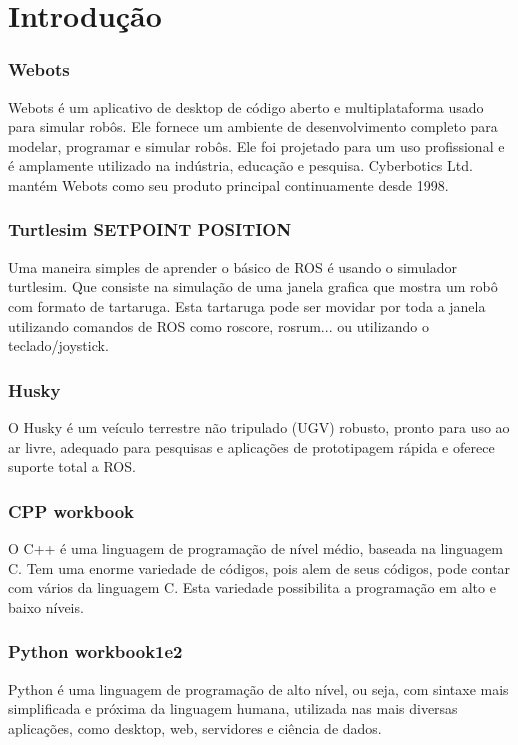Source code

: \chapter{Introdução}
\label{chap:intro}
\subsection{Webots}
Webots é um aplicativo de desktop de código aberto e multiplataforma usado para simular robôs. 
Ele fornece um ambiente de desenvolvimento completo para modelar, programar e simular robôs.
Ele foi projetado para um uso profissional e é amplamente utilizado na indústria, educação e pesquisa.
Cyberbotics Ltd. mantém Webots como seu produto principal continuamente desde 1998.
\subsection{Turtlesim SETPOINT POSITION }
Uma maneira simples de aprender o básico de ROS é usando o simulador turtlesim. Que consiste na simulação 
de uma janela grafica que mostra um robô com formato de tartaruga. Esta tartaruga pode ser movidar por 
toda a janela utilizando comandos de ROS como roscore, rosrum... ou utilizando o teclado/joystick.
\subsection{Husky}
O Husky é um veículo terrestre não tripulado (UGV) robusto, pronto para uso ao ar livre, adequado para 
pesquisas e aplicações de prototipagem rápida e oferece suporte total a ROS.
\subsection{CPP workbook}
O C++ é uma linguagem de programação de nível médio, baseada na linguagem C.
Tem uma enorme variedade de códigos, pois alem de seus códigos, pode contar com vários da linguagem C.
Esta variedade possibilita a programação em alto e baixo níveis.
\subsection{Python workbook1e2}
Python é uma linguagem de programação de alto nível, ou seja, com sintaxe mais simplificada e próxima da 
linguagem humana, utilizada nas mais diversas aplicações, como desktop, web, servidores e ciência de dados.
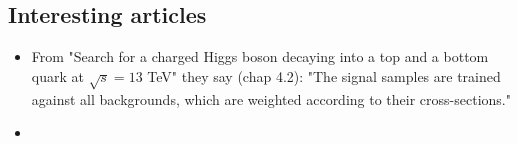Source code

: \documentclass[12pt, a4paper]{book}
\begin{document}
\subsection*{Interesting articles}
\begin{itemize}
	\item From "Search for a charged Higgs boson decaying into a top and a bottom quark at $\sqrt{s} = 13$ TeV" \cite{Benchekroun_2710015} they say (chap 4.2): "The signal samples are trained against all backgrounds, which are weighted according to their
	cross-sections."
	\item 
\end{itemize}


\clearpage
{}
{}
\printbibliography
\end{document}
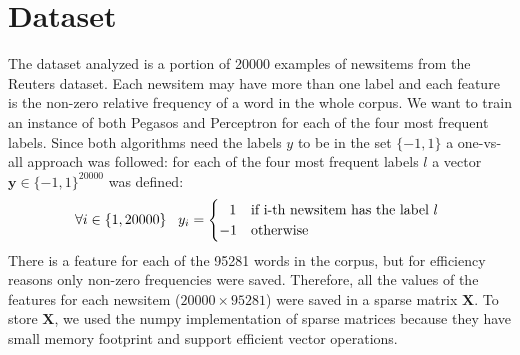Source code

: \documentclass{article}
\begin{document}
\section{Dataset} \label{Dataset}
The dataset analyzed is a portion of 20000 examples of newsitems from the Reuters dataset. Each newsitem may have more than one label and each feature is the non-zero relative frequency of a word in the whole corpus. We want to train an instance of both Pegasos and Perceptron for each of the four most frequent labels. Since both algorithms need the labels $y$ to be in the set $\{-1,1\}$ a one-vs-all approach was followed: for each of the four most frequent labels $l$ a vector $\textbf{y} \in \{-1,1\}^{20000}$ was defined:
\begin{equation}
   \forall i \in \{1,20000\} \;\;\; y_i = \begin{cases}
                \; \;\,1 & $if i-th newsitem has the label $l$ $\\
                -1 & $otherwise$ \\
                \end{cases}
\end{equation}
There is a feature for each of the 95281 words in the corpus, but for efficiency reasons only non-zero frequencies were saved. Therefore, all the values of the features for each newsitem ($20000 \times 95281$) were saved in a sparse matrix $\textbf{X}$. To store $\textbf{X}$, we used the numpy implementation of sparse matrices because they have small memory footprint and support efficient vector operations.
\end{document}
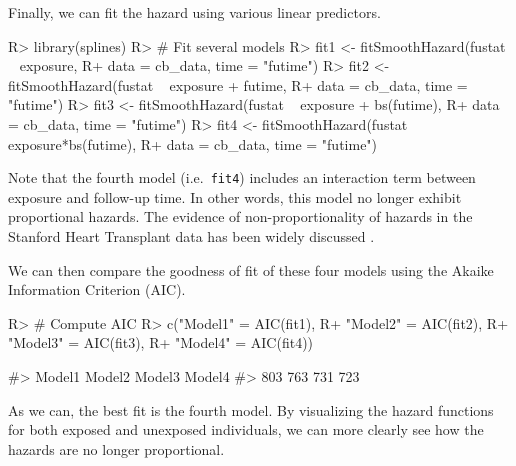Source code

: \documentclass[
]{jss}
\begin{document}
Finally, we can fit the hazard using various linear predictors.

\begin{CodeChunk}

\begin{CodeInput}
R> library(splines)
R> # Fit several models
R> fit1 <- fitSmoothHazard(fustat ~ exposure,
R+                         data = cb_data, time = "futime")
R> fit2 <- fitSmoothHazard(fustat ~ exposure + futime,
R+                         data = cb_data, time = "futime")
R> fit3 <- fitSmoothHazard(fustat ~ exposure + bs(futime),
R+                         data = cb_data, time = "futime")
R> fit4 <- fitSmoothHazard(fustat ~ exposure*bs(futime),
R+                         data = cb_data, time = "futime")
\end{CodeInput}
\end{CodeChunk}

Note that the fourth model (i.e.~\texttt{fit4}) includes an interaction
term between exposure and follow-up time. In other words, this model no
longer exhibit proportional hazards. The evidence of non-proportionality
of hazards in the Stanford Heart Transplant data has been widely
discussed \citep{arjas1988graphical}.

We can then compare the goodness of fit of these four models using the
Akaike Information Criterion (AIC).

\begin{CodeChunk}

\begin{CodeInput}
R> # Compute AIC
R> c("Model1" = AIC(fit1),
R+   "Model2" = AIC(fit2),
R+   "Model3" = AIC(fit3),
R+   "Model4" = AIC(fit4))
\end{CodeInput}

\begin{CodeOutput}
#> Model1 Model2 Model3 Model4 
#>    803    763    731    723
\end{CodeOutput}
\end{CodeChunk}

As we can, the best fit is the fourth model. By visualizing the hazard
functions for both exposed and unexposed individuals, we can more
clearly see how the hazards are no longer proportional.
\end{document}
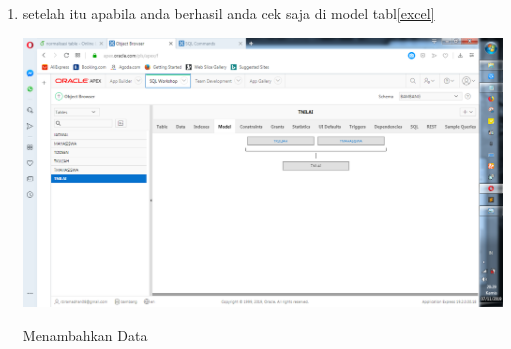 \documentclass{article}
\begin{document}
\begin{enumerate}
    \item setelah itu apabila anda berhasil anda cek saja di model tabl\ref{excel}
    \begin{center}
         \centering
            \includegraphics[scale=0.27]{gambar/16.png}
        \caption{Menambahkan Data}
        \label{excel}
    \end{center}
    
\end{enumerate}
\end{document}
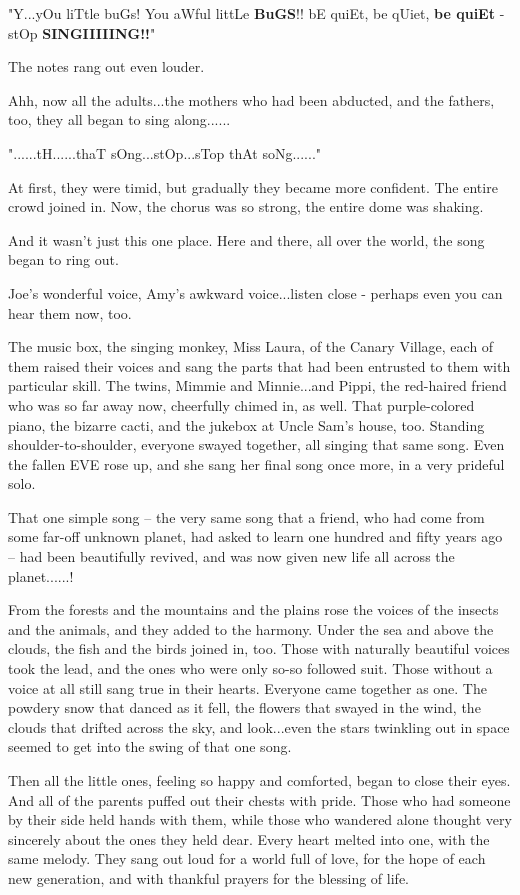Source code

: \documentclass[
]{article}
\begin{document}
"Y...yOu liTtle buGs! You aWful littLe \textbf{BuGS}!! bE quiEt, be
qUiet, \textbf{be quiEt} - stOp \textbf{SINGIIIIING!!}"

The notes rang out even louder.

Ahh, now all the adults...the mothers who had been abducted, and the
fathers, too, they all began to sing along......

"......tH......thaT sOng...stOp...sTop thAt soNg......"

At first, they were timid, but gradually they became more confident. The
entire crowd joined in. Now, the chorus was so strong, the entire dome
was shaking.

And it wasn't just this one place. Here and there, all over the world,
the song began to ring out.

Joe's wonderful voice, Amy's awkward voice...listen close - perhaps even
you can hear them now, too.

The music box, the singing monkey, Miss Laura, of the Canary Village,
each of them raised their voices and sang the parts that had been
entrusted to them with particular skill. The twins, Mimmie and
Minnie...and Pippi, the red-haired friend who was so far away now,
cheerfully chimed in, as well. That purple-colored piano, the bizarre
cacti, and the jukebox at Uncle Sam's house, too. Standing
shoulder-to-shoulder, everyone swayed together, all singing that same
song. Even the fallen EVE rose up, and she sang her final song once
more, in a very prideful solo.

That one simple song -- the very same song that a friend, who had come
from some far-off unknown planet, had asked to learn one hundred and
fifty years ago -- had been beautifully revived, and was now given new
life all across the planet......!

From the forests and the mountains and the plains rose the voices of the
insects and the animals, and they added to the harmony. Under the sea
and above the clouds, the fish and the birds joined in, too. Those with
naturally beautiful voices took the lead, and the ones who were only
so-so followed suit. Those without a voice at all still sang true in
their hearts. Everyone came together as one. The powdery snow that
danced as it fell, the flowers that swayed in the wind, the clouds that
drifted across the sky, and look...even the stars twinkling out in space
seemed to get into the swing of that one song.

Then all the little ones, feeling so happy and comforted, began to close
their eyes. And all of the parents puffed out their chests with pride.
Those who had someone by their side held hands with them, while those
who wandered alone thought very sincerely about the ones they held dear.
Every heart melted into one, with the same melody. They sang out loud
for a world full of love, for the hope of each new generation, and with
thankful prayers for the blessing of life.
\end{document}
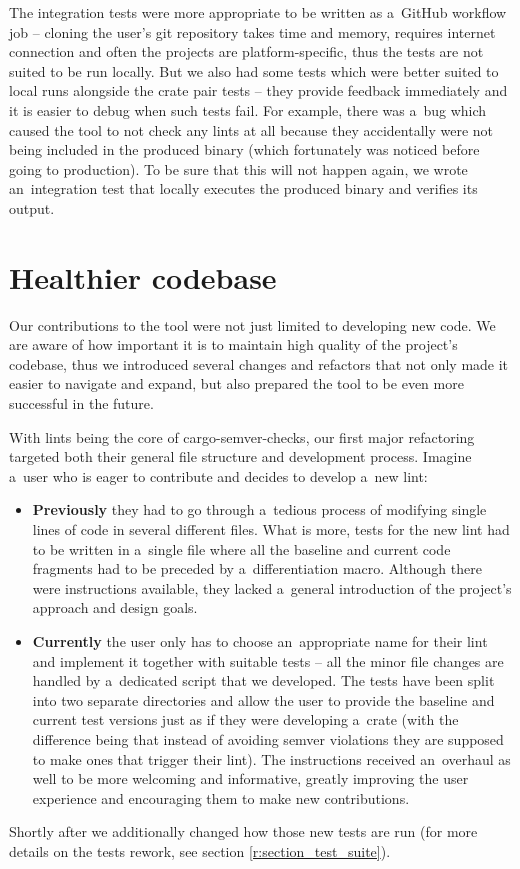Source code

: \documentclass[licencjacka,en]{pracamgr}
\begin{document}
The integration tests were more appropriate to be written as a~GitHub workflow job
-- cloning the user's git repository takes time and memory, requires internet connection
and often the projects are platform-specific,
thus the tests are not suited to be run locally.
But we also had some tests which were better suited to local runs alongside the crate pair tests
-- they provide feedback immediately and it is easier to debug when such tests fail.
For example, there was a~bug which caused the tool to not check any lints at all
because they accidentally were not being included in the produced binary
(which fortunately was noticed before going to production).
To be sure that this will not happen again, we wrote an~integration test that
locally executes the produced binary and verifies its output.

\section{Healthier codebase}\label{r:section_healthier_codebase}

Our contributions to the tool were not just limited to developing new code. We are aware of
how important it is to maintain high quality of the project's codebase, thus we introduced
several changes and refactors that not only made it easier to navigate and expand, but also
prepared the tool to be even more successful in the future.

With lints being the core of cargo-semver-checks, our first major refactoring targeted both their
general file structure and development process. Imagine a~user who is eager to contribute
and decides to develop a~new lint:
\begin{itemize}
	\item \textbf{Previously} they had to go through a~tedious process of modifying single lines
	of code in several different files. What is more, tests for the new lint had to be written
	in a~single file where all the baseline and current code fragments had to be preceded by
	a~differentiation macro. Although there were instructions available, they lacked
	a~general introduction of the project's approach and design goals.

	\item \textbf{Currently} the user only has to choose an~appropriate name for their lint
	and implement it together with suitable tests -- all the minor file changes are handled
	by a~dedicated script that we developed. The tests have been split into two separate
	directories and allow the user to provide the baseline and current test versions just
	as if they were developing a~crate (with the difference being that instead of avoiding semver
	violations they are supposed to make ones that trigger their lint). The instructions received
	an~overhaul as well to be more welcoming and informative, greatly improving the user experience
	and encouraging them to make new contributions.
\end{itemize}
Shortly after we additionally changed how those new tests are run
(for more details on the tests rework, see section \ref{r:section_test_suite}).
\end{document}
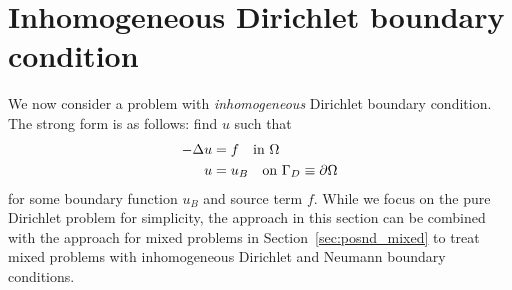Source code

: 

\section{Inhomogeneous Dirichlet boundary condition}
We now consider a problem with \emph{inhomogeneous} Dirichlet boundary condition.  The strong form is as follows: find $u$ such that
\begin{align}
  -\Delta u &= f \quad \text{in } \Omega \label{eq:posnd_inhomo_bc_strong} \\
  u &= u_B \quad \text{on } \Gamma_D \equiv \partial \Omega \notag
\end{align}
for some boundary function $u_B$ and source term $f$. While we focus on the pure Dirichlet problem for simplicity, the approach in this section can be combined with the approach for mixed problems in Section~\ref{sec:posnd_mixed} to treat mixed problems with inhomogeneous Dirichlet and Neumann boundary conditions.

■ **Required work**:
Only one part of the material above is to be transcribed, namely the lines starting with the line that has "Tem uma enorme" and going on through the line that has "Python é uma", exactly as they stand.

■ **Task answer**:
Tem uma enorme variedade de códigos, pois alem de seus códigos, pode contar com vários da linguagem C.
Esta variedade possibilita a programação em alto e baixo níveis.
\subsection{Python workbook1e2}
Python é uma linguagem de programação de alto nível, ou seja, com sintaxe mais simplificada e próxima da 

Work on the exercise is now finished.